## [Work to be completed]
Filter these entries down to the lines that hold the word "next", and show each of them.

(Beginning of Given information)

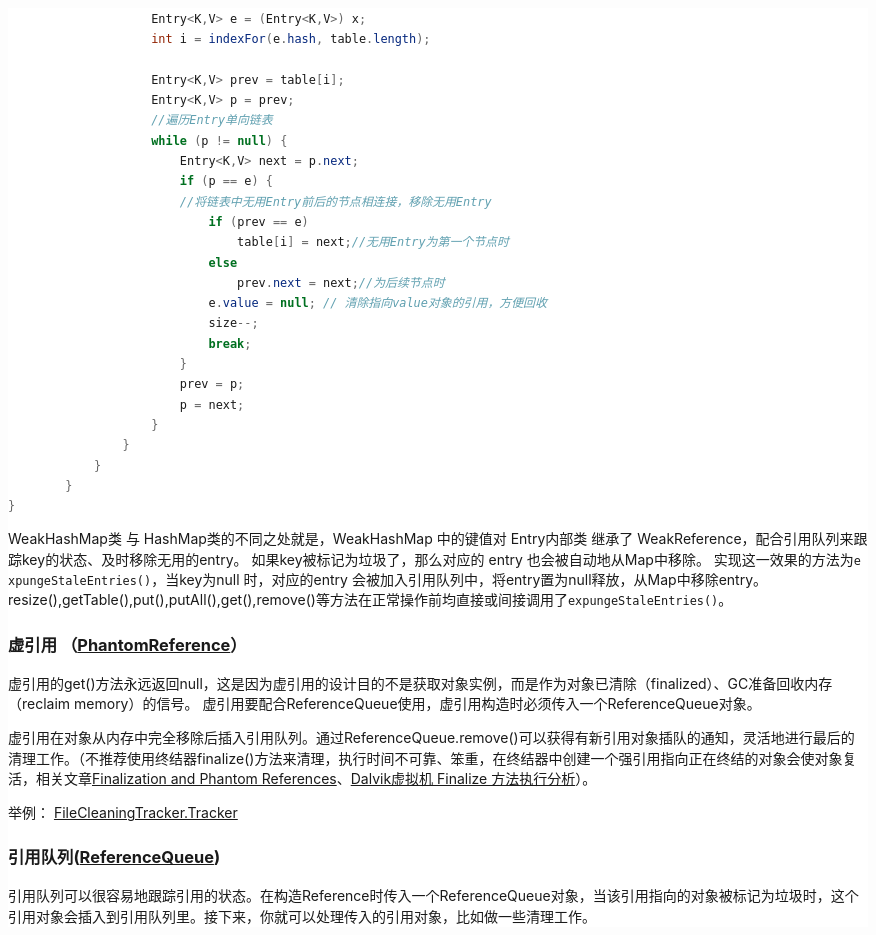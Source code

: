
 ```java
					Entry<K,V> e = (Entry<K,V>) x;
					int i = indexFor(e.hash, table.length);

					Entry<K,V> prev = table[i];
					Entry<K,V> p = prev;
					//遍历Entry单向链表
					while (p != null) {
						Entry<K,V> next = p.next;
						if (p == e) {
						//将链表中无用Entry前后的节点相连接，移除无用Entry
							if (prev == e)
								table[i] = next;//无用Entry为第一个节点时
							else
								prev.next = next;//为后续节点时
							e.value = null; // 清除指向value对象的引用，方便回收
							size--;
							break;
						}
						prev = p;
						p = next;
					}
				}
			}
		}
}
```

WeakHashMap类 与 HashMap类的不同之处就是，WeakHashMap 中的键值对 Entry内部类 继承了 WeakReference，配合引用队列来跟踪key的状态、及时移除无用的entry。
如果key被标记为垃圾了，那么对应的 entry 也会被自动地从Map中移除。
实现这一效果的方法为`expungeStaleEntries()`，当key为null 时，对应的entry 会被加入引用队列中，将entry置为null释放，从Map中移除entry。resize(),getTable(),put(),putAll(),get(),remove()等方法在正常操作前均直接或间接调用了`expungeStaleEntries()`。






### 虚引用 （[PhantomReference][4]）

虚引用的get()方法永远返回null，这是因为虚引用的设计目的不是获取对象实例，而是作为对象已清除（finalized）、GC准备回收内存（reclaim memory）的信号。
虚引用要配合ReferenceQueue使用，虚引用构造时必须传入一个ReferenceQueue对象。

虚引用在对象从内存中完全移除后插入引用队列。通过ReferenceQueue.remove()可以获得有新引用对象插队的通知，灵活地进行最后的清理工作。（不推荐使用终结器finalize()方法来清理，执行时间不可靠、笨重，在终结器中创建一个强引用指向正在终结的对象会使对象复活，相关文章[Finalization and Phantom References][5]、[Dalvik虚拟机 Finalize 方法执行分析][6]）。

举例：
[FileCleaningTracker.Tracker][7]

### 引用队列([ReferenceQueue][8])

引用队列可以很容易地跟踪引用的状态。在构造Reference时传入一个ReferenceQueue对象，当该引用指向的对象被标记为垃圾时，这个引用对象会插入到引用队列里。接下来，你就可以处理传入的引用对象，比如做一些清理工作。


  [1]: http://grepcode.com/file/repository.grepcode.com/java/root/jdk/openjdk/6-b14/java/lang/ref/SoftReference.java#SoftReference
  [2]: http://grepcode.com/file/repository.grepcode.com/java/root/jdk/openjdk/6-b14/java/lang/ref/WeakReference.java#WeakReference
  [3]: http://grepcode.com/file/repository.grepcode.com/java/root/jdk/openjdk/6-b14/java/util/WeakHashMap.java#WeakHashMap.Entry
  [4]: http://grepcode.com/file/repository.grepcode.com/java/root/jdk/openjdk/6-b27/java/lang/ref/PhantomReference.java#PhantomReference
  [5]: https://dzone.com/articles/finalization-and-phantom
  [6]: http://blog.csdn.net/kai_gong/article/details/24188803
  [7]: http://grepcode.com/file/repo1.maven.org/maven2/commons-io/commons-io/1.4/org/apache/commons/io/FileCleaningTracker.java#FileCleaningTracker.Tracker
  [8]: http://grepcode.com/file/repository.grepcode.com/java/root/jdk/openjdk/6-b27/java/lang/ref/ReferenceQueue.java#ReferenceQueue
  [9]: http://grepcode.com/file/repository.grepcode.com/java/root/jdk/openjdk/8u40-b25/java/util/WeakHashMap.java#WeakHashMap.Entry
  [10]: http://grepcode.com/file/repository.grepcode.com/java/root/jdk/openjdk/8u40-b25/java/lang/ref/ReferenceQueue.java#ReferenceQueue
  [11]: http://javapapers.com/core-java/java-weak-reference/
  [12]: https://www.rallydev.com/blog/engineering/java-references-strong-soft-weak-phantom
  [13]: http://www.kdgregory.com/index.php?page=java.refobj
  [14]: http://www.artima.com/insidejvm/ed2/gcP.html
  [15]: http://coderbao.com/2016/08/15/Notes-of-Understanding-JVM/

(End of Given information)

## [Response below]
						Entry<K,V> next = p.next;
								table[i] = next;//无用Entry为第一个节点时
								prev.next = next;//为后续节点时
						p = next;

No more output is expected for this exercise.